Your task ▸ Your answer should repeat every line of the records below in which the word "בקצרה" appears.

(Stored data)
#####

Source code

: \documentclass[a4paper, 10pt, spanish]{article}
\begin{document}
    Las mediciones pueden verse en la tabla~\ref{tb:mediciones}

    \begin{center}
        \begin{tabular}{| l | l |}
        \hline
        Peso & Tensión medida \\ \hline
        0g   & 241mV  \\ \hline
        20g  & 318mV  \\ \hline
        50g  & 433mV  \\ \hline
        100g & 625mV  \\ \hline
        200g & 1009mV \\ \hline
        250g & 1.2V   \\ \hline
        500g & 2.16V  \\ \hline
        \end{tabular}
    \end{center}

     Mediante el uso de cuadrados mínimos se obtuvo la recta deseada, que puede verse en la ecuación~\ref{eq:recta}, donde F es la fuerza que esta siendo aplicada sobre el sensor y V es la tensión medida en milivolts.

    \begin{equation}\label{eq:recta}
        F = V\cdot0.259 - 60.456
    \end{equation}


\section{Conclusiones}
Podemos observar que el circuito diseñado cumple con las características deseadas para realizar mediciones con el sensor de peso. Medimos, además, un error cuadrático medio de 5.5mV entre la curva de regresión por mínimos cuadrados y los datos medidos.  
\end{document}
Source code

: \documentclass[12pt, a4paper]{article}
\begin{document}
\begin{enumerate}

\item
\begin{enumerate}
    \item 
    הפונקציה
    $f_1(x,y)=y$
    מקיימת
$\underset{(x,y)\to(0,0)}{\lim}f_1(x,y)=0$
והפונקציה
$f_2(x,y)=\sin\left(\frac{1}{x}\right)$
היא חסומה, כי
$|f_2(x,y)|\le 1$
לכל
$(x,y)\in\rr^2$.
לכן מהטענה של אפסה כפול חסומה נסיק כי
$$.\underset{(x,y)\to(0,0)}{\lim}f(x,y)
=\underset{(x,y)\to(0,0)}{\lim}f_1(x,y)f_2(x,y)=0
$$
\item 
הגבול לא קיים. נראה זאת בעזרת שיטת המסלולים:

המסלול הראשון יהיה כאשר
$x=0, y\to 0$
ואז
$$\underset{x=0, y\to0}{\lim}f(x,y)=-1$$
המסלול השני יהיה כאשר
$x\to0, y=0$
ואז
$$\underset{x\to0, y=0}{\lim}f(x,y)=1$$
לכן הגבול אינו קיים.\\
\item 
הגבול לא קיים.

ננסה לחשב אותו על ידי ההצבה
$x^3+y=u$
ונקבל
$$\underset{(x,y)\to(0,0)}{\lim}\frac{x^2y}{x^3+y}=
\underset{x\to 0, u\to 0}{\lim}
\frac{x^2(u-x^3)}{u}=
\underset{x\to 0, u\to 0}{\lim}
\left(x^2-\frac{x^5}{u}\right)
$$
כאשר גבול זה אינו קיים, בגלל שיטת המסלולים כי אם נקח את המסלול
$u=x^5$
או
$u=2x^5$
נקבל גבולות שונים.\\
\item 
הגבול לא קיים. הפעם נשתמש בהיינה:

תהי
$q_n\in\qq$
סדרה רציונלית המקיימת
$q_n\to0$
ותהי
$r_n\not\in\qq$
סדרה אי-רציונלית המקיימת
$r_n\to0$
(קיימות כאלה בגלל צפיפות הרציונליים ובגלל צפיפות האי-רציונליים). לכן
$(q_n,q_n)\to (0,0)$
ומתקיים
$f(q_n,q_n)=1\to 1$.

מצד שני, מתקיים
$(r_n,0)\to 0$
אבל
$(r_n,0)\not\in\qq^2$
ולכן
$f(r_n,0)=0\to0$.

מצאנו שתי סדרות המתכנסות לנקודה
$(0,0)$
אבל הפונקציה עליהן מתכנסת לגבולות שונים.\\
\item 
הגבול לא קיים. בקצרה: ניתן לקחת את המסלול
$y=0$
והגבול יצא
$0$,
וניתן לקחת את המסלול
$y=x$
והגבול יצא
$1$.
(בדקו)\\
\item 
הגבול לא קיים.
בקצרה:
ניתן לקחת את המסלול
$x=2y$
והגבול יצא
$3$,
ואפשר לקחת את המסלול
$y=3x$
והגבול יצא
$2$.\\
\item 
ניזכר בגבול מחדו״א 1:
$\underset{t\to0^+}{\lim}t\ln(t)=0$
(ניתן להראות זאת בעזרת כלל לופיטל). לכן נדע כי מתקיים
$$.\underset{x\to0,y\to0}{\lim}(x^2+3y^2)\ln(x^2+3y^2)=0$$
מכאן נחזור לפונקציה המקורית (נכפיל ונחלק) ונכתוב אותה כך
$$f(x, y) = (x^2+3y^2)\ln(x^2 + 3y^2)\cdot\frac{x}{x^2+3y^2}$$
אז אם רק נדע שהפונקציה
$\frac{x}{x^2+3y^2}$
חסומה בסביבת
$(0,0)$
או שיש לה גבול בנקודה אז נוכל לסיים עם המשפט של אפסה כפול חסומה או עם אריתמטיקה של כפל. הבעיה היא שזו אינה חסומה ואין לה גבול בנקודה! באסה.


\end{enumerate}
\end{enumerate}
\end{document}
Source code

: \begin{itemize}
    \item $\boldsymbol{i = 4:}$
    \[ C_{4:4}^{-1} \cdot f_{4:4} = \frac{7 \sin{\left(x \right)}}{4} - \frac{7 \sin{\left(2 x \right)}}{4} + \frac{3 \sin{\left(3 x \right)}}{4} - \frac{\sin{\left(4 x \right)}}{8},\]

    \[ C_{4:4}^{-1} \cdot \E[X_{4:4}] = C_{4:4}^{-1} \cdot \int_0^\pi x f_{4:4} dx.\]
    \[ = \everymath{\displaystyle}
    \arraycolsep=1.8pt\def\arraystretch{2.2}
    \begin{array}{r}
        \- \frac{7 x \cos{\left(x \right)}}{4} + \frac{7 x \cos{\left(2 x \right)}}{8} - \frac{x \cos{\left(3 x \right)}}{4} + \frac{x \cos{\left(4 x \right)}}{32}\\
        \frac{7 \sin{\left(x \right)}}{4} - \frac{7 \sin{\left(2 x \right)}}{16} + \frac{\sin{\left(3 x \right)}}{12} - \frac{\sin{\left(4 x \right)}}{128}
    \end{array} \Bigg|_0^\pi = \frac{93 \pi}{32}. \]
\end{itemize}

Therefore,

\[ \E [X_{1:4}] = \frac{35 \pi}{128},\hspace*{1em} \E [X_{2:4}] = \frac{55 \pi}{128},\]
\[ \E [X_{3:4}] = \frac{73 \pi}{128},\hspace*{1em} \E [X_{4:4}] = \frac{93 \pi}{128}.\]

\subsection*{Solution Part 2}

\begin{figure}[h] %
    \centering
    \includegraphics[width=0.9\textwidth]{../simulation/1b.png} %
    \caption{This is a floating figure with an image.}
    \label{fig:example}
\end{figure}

#####

Result of the exercise ▸
הגבול לא קיים. בקצרה: ניתן לקחת את המסלול
בקצרה:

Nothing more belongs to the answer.